## [About this exercise]
Restate, exactly as written, the entries below from the line that holds "March 13, 2025" through the line that holds "What is biotoolsLint?". Pictures are not part of the copy.

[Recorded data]
---*---
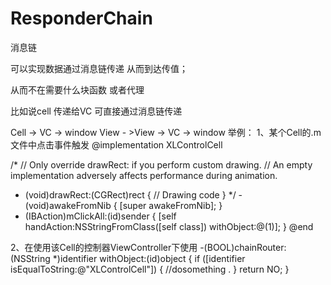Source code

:# ResponderChain
消息链

可以实现数据通过消息链传递  从而到达传值；

从而不在需要什么块函数 或者代理

比如说cell 传递给VC  可直接通过消息链传递

Cell  -> VC -> window
View - >View  -> VC -> window
举例：
1、某个Cell的.m文件中点击事件触发
@implementation XLControlCell

/*
// Only override drawRect: if you perform custom drawing.
// An empty implementation adversely affects performance during animation.
- (void)drawRect:(CGRect)rect {
// Drawing code
}
*/
-(void)awakeFromNib
{
[super awakeFromNib];
}
- (IBAction)mClickAll:(id)sender {
[self handAction:NSStringFromClass([self class]) withObject:@(1)];
}
@end

2、在使用该Cell的控制器ViewController下使用
-(BOOL)chainRouter:(NSString *)identifier withObject:(id)object
{
if ([identifier isEqualToString:@"XLControlCell"]) {
//dosomething .
}
return NO;
}
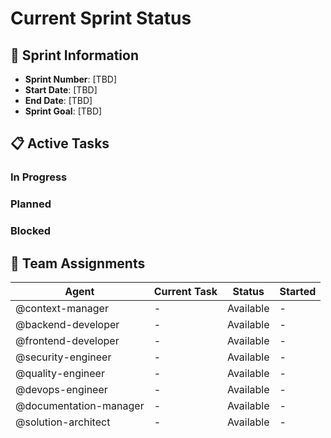 # Current Sprint Status

## 🎯 Sprint Information
- **Sprint Number**: [TBD]
- **Start Date**: [TBD]
- **End Date**: [TBD]
- **Sprint Goal**: [TBD]

## 📋 Active Tasks

### In Progress
<!-- Tasks currently being worked on -->

### Planned
<!-- Tasks planned for this sprint -->

### Blocked
<!-- Tasks with blockers -->

## 👥 Team Assignments

| Agent | Current Task | Status | Started |
|-------|-------------|--------|---------|
| @context-manager | - | Available | - |
| @backend-developer | - | Available | - |
| @frontend-developer | - | Available | - |
| @security-engineer | - | Available | - |
| @quality-engineer | - | Available | - |
| @devops-engineer | - | Available | - |
| @documentation-manager | - | Available | - |
| @solution-architect | - | Available | - |

## 🚧 Current Blockers

### Active Blockers
<!-- List current blockers and their impact -->

### Resolved Blockers
<!-- Recently resolved blockers for reference -->

## 📊 Sprint Metrics

- **Tasks Completed**: 0
- **Tasks In Progress**: 0
- **Tasks Remaining**: 0
- **Velocity**: [Calculate based on completed story points]
- **Sprint Health**: 🟢 Good / 🟡 At Risk / 🔴 Critical

## 🔄 Daily Updates

### [Date] - Day X
<!-- Daily progress notes -->

---

*This file is automatically updated during sprint activities*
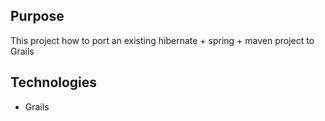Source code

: ## Purpose ##

This project how to port an existing hibernate + spring + maven project to Grails

## Technologies ##

* Grails


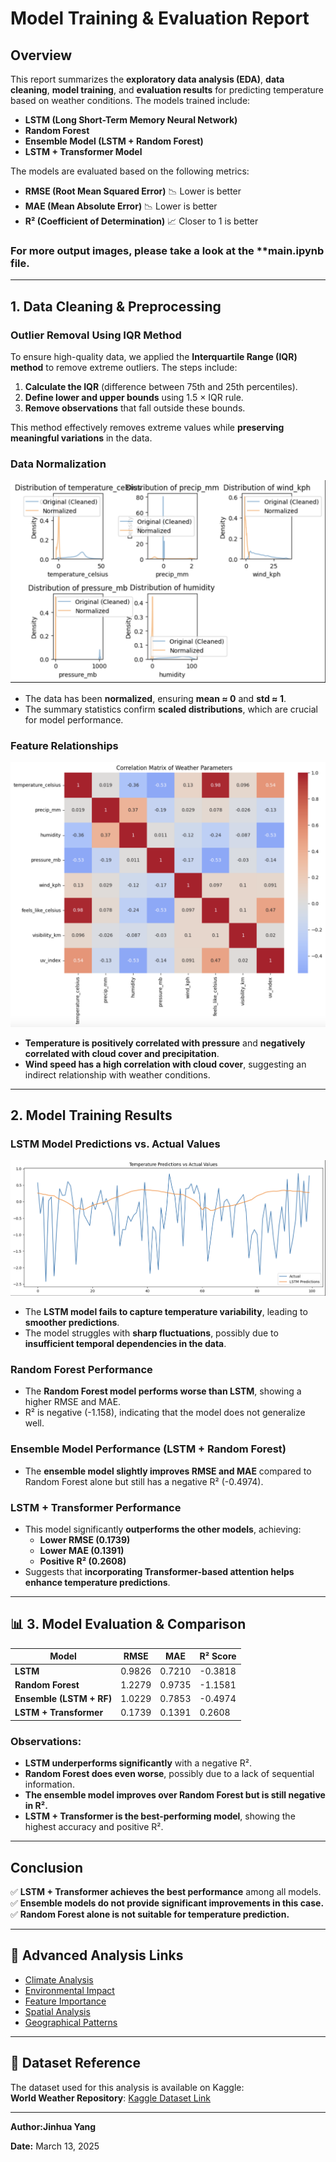 #  Model Training & Evaluation Report

##  Overview
This report summarizes the **exploratory data analysis (EDA)**, **data cleaning**, **model training**, and **evaluation results** for predicting temperature based on weather conditions. The models trained include:
- **LSTM (Long Short-Term Memory Neural Network)**
- **Random Forest**
- **Ensemble Model (LSTM + Random Forest)**
- **LSTM + Transformer Model**

The models are evaluated based on the following metrics:
- **RMSE (Root Mean Squared Error)** 📉 Lower is better
- **MAE (Mean Absolute Error)** 📉 Lower is better
- **R² (Coefficient of Determination)** 📈 Closer to 1 is better

### For more output images, please take a look at the **main.ipynb file. 
---

##  1. Data Cleaning & Preprocessing

### **Outlier Removal Using IQR Method**
To ensure high-quality data, we applied the **Interquartile Range (IQR) method** to remove extreme outliers. The steps include:
1. **Calculate the IQR** (difference between 75th and 25th percentiles).
2. **Define lower and upper bounds** using 1.5 × IQR rule.
3. **Remove observations** that fall outside these bounds.

This method effectively removes extreme values while **preserving meaningful variations** in the data.

### **Data Normalization**

![Data Distribution](images/data_distribution.png)

- The data has been **normalized**, ensuring **mean ≈ 0** and **std ≈ 1**.
- The summary statistics confirm **scaled distributions**, which are crucial for model performance.

### **Feature Relationships**

![Feature Correlation](images/correlation_matrix.png)

- **Temperature is positively correlated with pressure** and **negatively correlated with cloud cover and precipitation**.
- **Wind speed has a high correlation with cloud cover**, suggesting an indirect relationship with weather conditions.

---

##  2. Model Training Results

### **LSTM Model Predictions vs. Actual Values**

![LSTM Predictions](images/lstm_predictions.png)

- The **LSTM model fails to capture temperature variability**, leading to **smoother predictions**.
- The model struggles with **sharp fluctuations**, possibly due to **insufficient temporal dependencies in the data**.

### **Random Forest Performance**

- The **Random Forest model performs worse than LSTM**, showing a higher RMSE and MAE.
- R² is negative (-1.158), indicating that the model does not generalize well.

### **Ensemble Model Performance (LSTM + Random Forest)**

- The **ensemble model slightly improves RMSE and MAE** compared to Random Forest alone but still has a negative R² (-0.4974).

### **LSTM + Transformer Performance**

- This model significantly **outperforms the other models**, achieving:
  - **Lower RMSE (0.1739)**
  - **Lower MAE (0.1391)**
  - **Positive R² (0.2608)**
- Suggests that **incorporating Transformer-based attention helps enhance temperature predictions**.

---

## 📊 3. Model Evaluation & Comparison

| Model                  | RMSE  | MAE   | R² Score |
|------------------------|-------|-------|----------|
| **LSTM**              | 0.9826 | 0.7210 | -0.3818  |
| **Random Forest**     | 1.2279 | 0.9735 | -1.1581  |
| **Ensemble (LSTM + RF)** | 1.0229 | 0.7853 | -0.4974  |
| **LSTM + Transformer** | 0.1739 | 0.1391 |  0.2608  |

### **Observations:**
- **LSTM underperforms significantly** with a negative R².
- **Random Forest does even worse**, possibly due to a lack of sequential information.
- **The ensemble model improves over Random Forest but is still negative in R².**
- **LSTM + Transformer is the best-performing model**, showing the highest accuracy and positive R².

---

##  Conclusion
✅ **LSTM + Transformer achieves the best performance** among all models.
✅ **Ensemble models do not provide significant improvements in this case.**
✅ **Random Forest alone is not suitable for temperature prediction.**

---

## 🔗 Advanced Analysis Links
- [Climate Analysis](Climate%20Analysis/README.md)
- [Environmental Impact](Environmental%20Impact/README.md)
- [Feature Importance](Feature%20Importance/README.md)
- [Spatial Analysis](Spatial%20Analysis/README.md)
- [Geographical Patterns](Geographical%20Patterns/README.md)

---

## 📂 Dataset Reference
The dataset used for this analysis is available on Kaggle:  
 **World Weather Repository**: [Kaggle Dataset Link](https://www.kaggle.com/datasets/nelgiriyewithana/global-weather-repository/code)

---

 **Author:Jinhua Yang** 
  
 **Date:** March 13, 2025

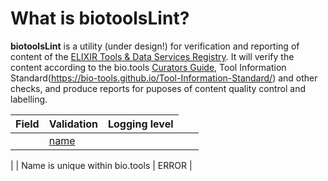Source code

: # What is biotoolsLint?
**biotoolsLint** is a utility (under design!) for verification and reporting of content of the [ELIXIR Tools & Data Services Registry](https://bio.tools).  It will verify the content according to the bio.tools [Curators Guide](https://biotools.readthedocs.io/en/latest/curators_guide.html), Tool Information Standard(https://bio-tools.github.io/Tool-Information-Standard/) and other checks, and produce reports for puposes of content quality control and labelling.


| Field  | Validation | Logging level |
| ------ | ---------- | ------------- | 
| <td colspan=3> [name](https://biotools.readthedocs.io/en/latest/api_usage_guide.html#name)

|        | Name is unique within bio.tools | ERROR         |

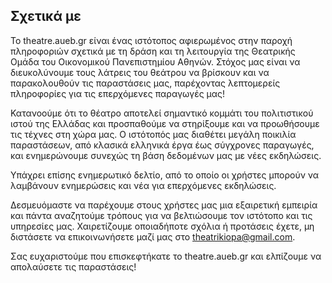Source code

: ## Σχετικά με

Το theatre.aueb.gr είναι ένας ιστότοπος αφιερωμένος στην παροχή πληροφοριών σχετικά με τη δράση και τη λειτουργία της Θεατρικής Ομάδα του Οικονομικού Πανεπιστημίου Αθηνών. Στόχος μας είναι να διευκολύνουμε τους λάτρεις του θεάτρου να βρίσκουν και να παρακολουθούν τις παραστάσεις μας, παρέχοντας λεπτομερείς πληροφορίες για τις επερχόμενες παραγωγές μας!

Κατανοούμε ότι το θέατρο αποτελεί σημαντικό κομμάτι του πολιτιστικού ιστού της Ελλάδας και προσπαθούμε να στηρίξουμε και να προωθήσουμε τις τέχνες στη χώρα μας. Ο ιστότοπός μας διαθέτει μεγάλη ποικιλία παραστάσεων, από κλασικά ελληνικά έργα έως σύγχρονες παραγωγές, και ενημερώνουμε συνεχώς τη βάση δεδομένων μας με νέες εκδηλώσεις.

Υπάχρει επίσης ενημερωτικό δελτίο, από το οποίο οι χρήστες μπορούν να λαμβάνουν ενημερώσεις και νέα για επερχόμενες εκδηλώσεις.

Δεσμευόμαστε να παρέχουμε στους χρήστες μας μια εξαιρετική εμπειρία και πάντα αναζητούμε τρόπους για να βελτιώσουμε τον ιστότοπο και τις υπηρεσίες μας. Χαιρετίζουμε οποιαδήποτε σχόλια ή προτάσεις έχετε, μη διστάσετε να επικοινωνήσετε μαζί μας στο [theatrikiopa@gmail.com](mailto:theatrikiopa@gmail.com).

Σας ευχαριστούμε που επισκεφτήκατε το theatre.aueb.gr και ελπίζουμε να απολαύσετε τις παραστάσεις!
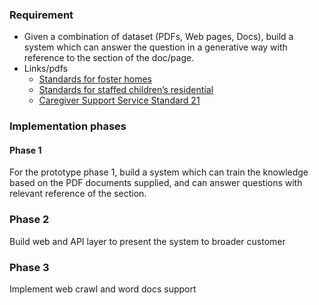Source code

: ### Requirement
- Given a combination of dataset (PDFs, Web pages, Docs), build a system which can answer the question in a generative way with reference to the section of the doc/page.
- Links/pdfs
  - [Standards for foster homes](https://www2.gov.bc.ca/assets/gov/family-and-social-supports/foster-parenting/standards_foster_homes.pdf)
  - [Standards for staffed children’s residential](https://www2.gov.bc.ca/assets/gov/family-and-social-supports/data-monitoring-quality-assurance/information-for-service-providers/standards_residential_services.pdf)
  - [Caregiver Support Service Standard 21](https://www2.gov.bc.ca/assets/gov/family-and-social-supports/foster-parenting/caregiver_support_service_standards.pdf)


### Implementation phases
#### Phase 1
For the prototype phase 1, build a system which can train the knowledge based on the PDF documents supplied, and can answer questions with relevant reference of the section.

### Phase 2
Build web and API layer to present the system to broader customer

### Phase 3
Implement web crawl and word docs support


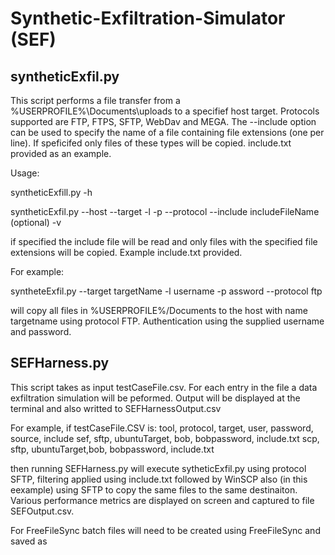 # Synthetic-Exfiltration-Simulator (SEF)

## syntheticExfil.py
This script performs a file transfer from a %USERPROFILE%\Documents\uploads to a specifief host target. Protocols supported are FTP, FTPS, SFTP, WebDav and MEGA. The --include option can be used to specify the name of a file containing file extensions (one per line). If speficifed only files of these types will be copied. include.txt provided as an example. 

Usage:

syntheticExfill.py -h



syntheticExfil.py --host <hostname> --target <targetname> -l <username> -p <password> --protocol <protocolname> --include includeFileName (optional) -v

if specified the include file will be read and only files with the specified file extensions will be copied. Example include.txt provided.

For example:

syntheteExfil.py --target targetName -l username -p assword --protocol ftp

will copy all files in %USERPROFILE%/Documents to the host with name targetname using protocol FTP. Authentication using the supplied username and password.


## SEFHarness.py
This script takes as input testCaseFile.csv. For each entry in the file a data exfiltration simulation will be peformed. Output will be displayed at the terminal and also writted to SEFHarnessOutput.csv

For example, if testCaseFile.CSV is:
  tool,	protocol,	target,	user,	password,	source,	include
  sef,	sftp,	ubuntuTarget,	bob,	bobpassword, include.txt
  scp, sftp, ubuntuTarget,bob, bobpassword, include.txt

then running SEFHarness.py will execute sytheticExfil.py using protocol SFTP, filtering applied using include.txt followed by WinSCP also (in this eexample) using SFTP to copy the same files to the same destinaiton. Various performance metrics are displayed on screen and captured to file SEFOutput.csv.

For FreeFileSync batch files will need to be created using FreeFileSync and saved as 

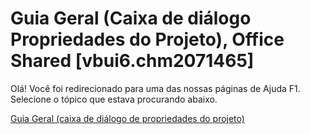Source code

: 
# Guia Geral (Caixa de diálogo Propriedades do Projeto), Office Shared [vbui6.chm2071465]

Olá! Você foi redirecionado para uma das nossas páginas de Ajuda F1. Selecione o tópico que estava procurando abaixo.

[Guia Geral (caixa de diálogo de propriedades do projeto)](http://msdn.microsoft.com/library/05391a6c-4e95-923a-dac3-adfaba84ec34%28Office.15%29.aspx)
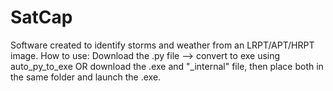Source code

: # SatCap
Software created to identify storms and weather from an LRPT/APT/HRPT image.
How to use:
Download the .py file --> convert to exe using auto_py_to_exe OR download the .exe and "_internal" file, then place both in the same folder and launch the .exe.
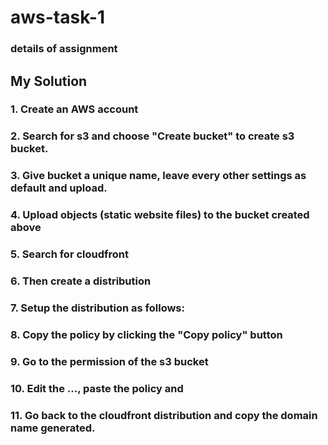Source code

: # aws-task-1

### details of assignment

## My Solution

### 1. Create an AWS account

### 2. Search for s3 and choose "Create bucket" to create s3 bucket.
<!-- add image -->

### 3. Give bucket a unique name, leave every other settings as default and upload.
<!-- add image -->

### 4. Upload objects (static website files) to the bucket created above
<!-- add image -->

### 5. Search for cloudfront


### 6. Then create a distribution

### 7. Setup the distribution as follows:




### 8. Copy the policy by clicking the "Copy policy" button

### 9. Go to the permission of the s3 bucket

### 10. Edit the ..., paste the policy and 

### 11. Go back to the cloudfront distribution and copy the domain name generated.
---*---
## [Solution to this exercise]
 **Date:** March 13, 2025

Source code

: # What is biotoolsLint?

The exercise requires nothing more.